### What the exercise asks
Go through the listing below and state how many lines hold the word "しかしながら", giving only the number.

### Extracted data

--- START ---

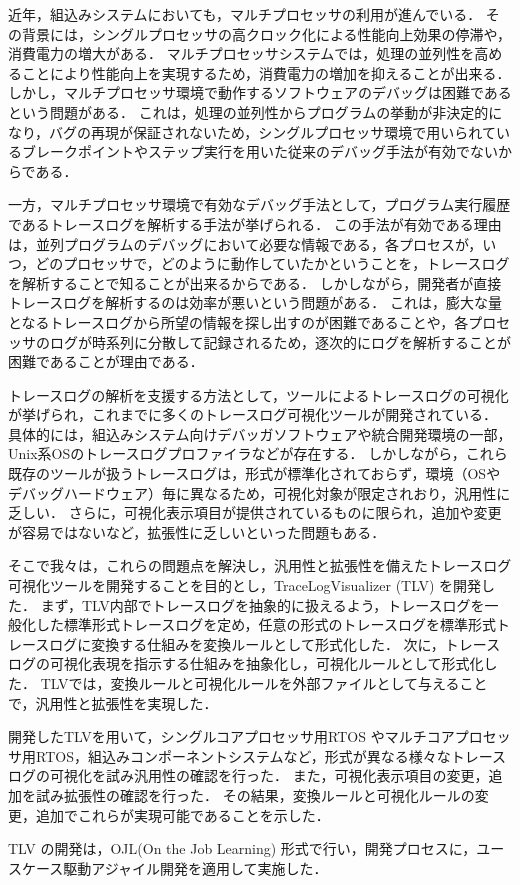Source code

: 近年，組込みシステムにおいても，マルチプロセッサの利用が進んでいる．
その背景には，シングルプロセッサの高クロック化による性能向上効果の停滞や，消費電力の増大がある．
マルチプロセッサシステムでは，処理の並列性を高めることにより性能向上を実現するため，消費電力の増加を抑えることが出来る．
しかし，マルチプロセッサ環境で動作するソフトウェアのデバッグは困難であるという問題がある．
これは，処理の並列性からプログラムの挙動が非決定的になり，バグの再現が保証されないため，シングルプロセッサ環境で用いられているブレークポイントやステップ実行を用いた従来のデバッグ手法が有効でないからである．

一方，マルチプロセッサ環境で有効なデバッグ手法として，プログラム実行履歴であるトレースログを解析する手法が挙げられる．
この手法が有効である理由は，並列プログラムのデバッグにおいて必要な情報である，各プロセスが，いつ，どのプロセッサで，どのように動作していたかということを，トレースログを解析することで知ることが出来るからである．
しかしながら，開発者が直接トレースログを解析するのは効率が悪いという問題がある．
これは，膨大な量となるトレースログから所望の情報を探し出すのが困難であることや，各プロセッサのログが時系列に分散して記録されるため，逐次的にログを解析することが困難であることが理由である．

トレースログの解析を支援する方法として，ツールによるトレースログの可視化が挙げられ，これまでに多くのトレースログ可視化ツールが開発されている．
具体的には，組込みシステム向けデバッガソフトウェアや統合開発環境の一部，Unix系OSのトレースログプロファイラなどが存在する．
しかしながら，これら既存のツールが扱うトレースログは，形式が標準化されておらず，環境（OSやデバッグハードウェア）毎に異なるため，可視化対象が限定されおり，汎用性に乏しい．
さらに，可視化表示項目が提供されているものに限られ，追加や変更が容易ではないなど，拡張性に乏しいといった問題もある．

そこで我々は，これらの問題点を解決し，汎用性と拡張性を備えたトレースログ可視化ツールを開発することを目的とし，TraceLogVisualizer (TLV) を開発した．
まず，TLV内部でトレースログを抽象的に扱えるよう，トレースログを一般化した標準形式トレースログを定め，任意の形式のトレースログを標準形式トレースログに変換する仕組みを変換ルールとして形式化した．
次に，トレースログの可視化表現を指示する仕組みを抽象化し，可視化ルールとして形式化した．
TLVでは，変換ルールと可視化ルールを外部ファイルとして与えることで，汎用性と拡張性を実現した．

開発したTLVを用いて，シングルコアプロセッサ用RTOS やマルチコアプロセッサ用RTOS，組込みコンポーネントシステムなど，形式が異なる様々なトレースログの可視化を試み汎用性の確認を行った．
また，可視化表示項目の変更，追加を試み拡張性の確認を行った．
その結果，変換ルールと可視化ルールの変更，追加でこれらが実現可能であることを示した．

TLV の開発は，OJL(On the Job Learning) 形式で行い，開発プロセスに，ユースケース駆動アジャイル開発を適用して実施した．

--- END ---

### Answer to this exercise
2